As more and more of us use our smartphones to do, well, just about everything, mobile app experiences are increasingly becoming the primary arena for business-to-customer interactions.
This is potentially great news for both customers and businesses. It’s more convenient for people to reach out when and where they want, and for businesses, it means there are more ways of engaging with customers and a bigger window of opportunity in which to engage.
Your customers can now literally carry your app with them, in their pockets, everywhere they go. Your brand is literally always at their fingertips.
In practice, though, for many companies, this potential remains unrealized – because, as most of us know, not all mobile app experiences are created equal.
We probably all remember a time when a bad experience with a new app (or with a new feature in a tried-and-tested app) drove us fuming in the direction of the nearest ‘uninstall’ button.
An experience like this can decisively turn us away from the company which provided it. In the U.S. (according to PwC) 59% of customers will walk away after several bad experiences with your product or brand – and 17% will walk after just one.
Conversely, a great mobile app experience can make us very well disposed towards the app’s provider, who’ve made our days (and lives) easier by ensuring that using their app is easy and rewarding.
A great mobile app experience is a great customer experience – and customer experience has real, tangible value. McKinsey has reported that getting your CX right can lead to a 20% improvement in customer satisfaction, a 15% increase in sales conversion and a 30% increase in employee engagement.
Clearly, then, mobile app experience is super important. But how do you make sure you’re encouraging usage, adoption and brand loyalty with yours?
You follow the leaders.
What do the best app designers do to make their app experiences stand out from the rest? We’ve boiled it down to 3 principles …
The best mobile apps are designed by people who – before designing anything, be that a new feature or even the whole darn ‘app-chilada’ – ask themselves what demand (if any) they’re supplying.
Starting with the most fundamental one: ‘Should we even be pushing a mobile app for our services?’
You might be surprised by how many companies neglect to ask themselves if they even need an app. Many launch one, not because there’s a demand for it, but because they figure it’s what they’re ‘supposed’ to do.
Don’t be one of those companies. Read the room before you follow the herd.
Having established that there is an appetite for a mobile app amongst their customers, the next question to ask yourself (as the leaders in this space do) is: ‘How will our users really use this app (or feature/s)?’
The answer to this question should then guide both your initial design and subsequent developments.
An example: will users only have to use your app on a sporadic basis, or should their usage be continuous and ongoing?

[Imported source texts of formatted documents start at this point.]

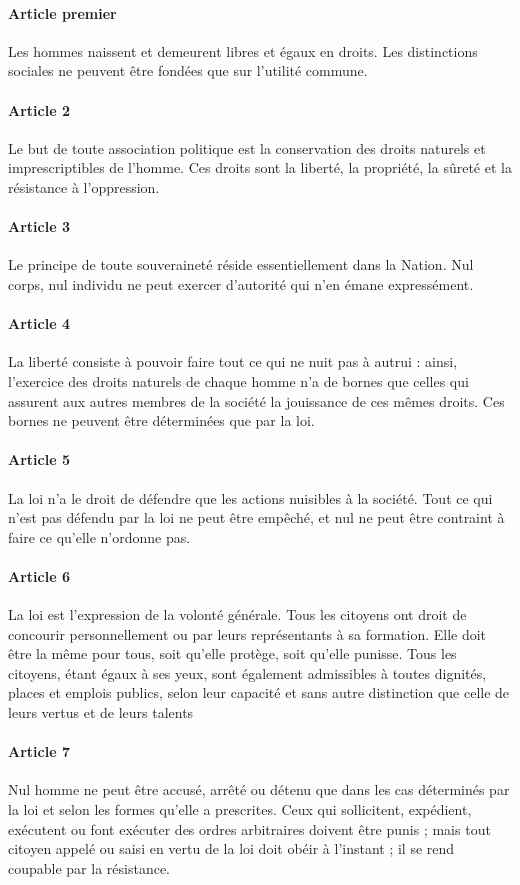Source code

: \documentclass[a4paper,10pt]{book}
\begin{document}
\paragraph{Article premier}
Les hommes naissent et demeurent libres et égaux en droits. Les distinctions sociales
ne peuvent être fondées que sur l'utilité commune.
\paragraph{Article 2}
Le but de toute association politique est la conservation des droits naturels et 
imprescriptibles de l'homme. Ces droits sont la liberté, la propriété, la sûreté et la résistance à l'oppression.
\paragraph{Article 3}
Le principe de toute souveraineté réside essentiellement dans la Nation. Nul corps, nul individu ne peut exercer d'autorité qui n'en émane expressément.
\paragraph{Article 4}
La liberté consiste à pouvoir faire tout ce qui ne nuit pas à autrui : ainsi, 
l'exercice des droits naturels de chaque homme n'a de bornes que celles qui assurent aux autres membres de la société la jouissance de ces mêmes droits. 
Ces bornes ne peuvent être déterminées que par la loi.
\paragraph{Article 5}
La loi n'a le droit de défendre que les actions nuisibles à la société. Tout ce 
qui n'est pas défendu par la loi ne peut être empêché, et nul ne peut être 
contraint à faire ce qu'elle n'ordonne pas.
\paragraph{Article 6}
La loi est l'expression de la volonté générale. Tous les citoyens ont droit de 
concourir personnellement ou par leurs représentants à sa formation. Elle doit être 
la même pour tous, soit qu'elle protège, soit qu'elle punisse. Tous les citoyens, 
étant égaux à ses yeux, sont également admissibles à toutes dignités, places et 
emplois publics, selon leur capacité et sans autre distinction que celle de leurs 
vertus et de leurs talents
\paragraph{Article 7}
Nul homme ne peut être accusé, arrêté ou détenu que dans les cas déterminés par 
la loi et selon les formes qu'elle a prescrites. Ceux qui sollicitent, expédient, 
exécutent ou font exécuter des ordres arbitraires doivent être punis ; 
mais tout citoyen appelé ou saisi en vertu de la loi doit obéir à l'instant ; 
il se rend coupable par la résistance.
\end{document}
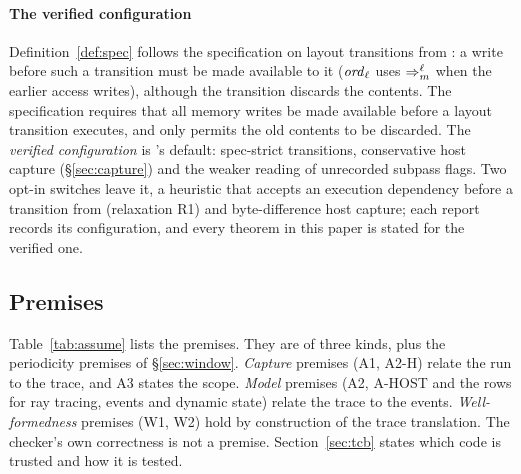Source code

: \paragraph{The verified configuration}
Definition~\ref{def:spec} follows the specification on layout transitions from : a write before such a
transition must be made available to it ($\ordl{\ell}$ uses $\mspecl{\ell}$ when the earlier access writes), although the
transition discards the contents. The specification requires that all memory writes be made available before a
layout transition executes, and  only permits the old contents to be discarded. The \emph{verified
configuration} is \sys's default: spec-strict transitions, conservative host capture (\S\ref{sec:capture}) and the
weaker reading of unrecorded subpass flags. Two opt-in switches leave it, a heuristic that accepts an execution
dependency before a transition from  (relaxation R1) and byte-difference host capture; each report
records its configuration, and every theorem in this paper is stated for the verified one.

\subsection{Premises}
\label{sec:premises}

Table~\ref{tab:assume} lists the premises. They are of three kinds, plus the periodicity premises of
\S\ref{sec:window}. \emph{Capture} premises (A1, A2-H) relate the run
to the trace, and A3 states the scope. \emph{Model} premises (A2, A-HOST and the rows for ray tracing, events and
dynamic state) relate the trace to the events. \emph{Well-formedness} premises (W1, W2) hold by construction of the
trace translation. The checker's own correctness is not a premise. Section~\ref{sec:tcb} states which code is trusted and how it is
tested.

Sporadic users will probably need some hand-holding when they periodically return to use your app – and you’ll want to design help prompts and guidance options into your app. But if your app users are logging in once a week or every day, smothering them with excessive support could be extremely annoying.
In reality, of course, most mobile apps have a mixture of sporadic and continuous users. So you’ll have to design your mobile app with both camps in mind, offering the option of help to those who need it – and the option of being left alone for the rest.
Incidentally, knowing how your users use your app should also determine how you measure the app’s success. If you expect mostly sporadic use and your users aren’t logging in all the time, that’s fine; if your app is designed for continuous use but they’re abandoning it after one use or getting stuck when trying to complete a transaction? That’s… not so good.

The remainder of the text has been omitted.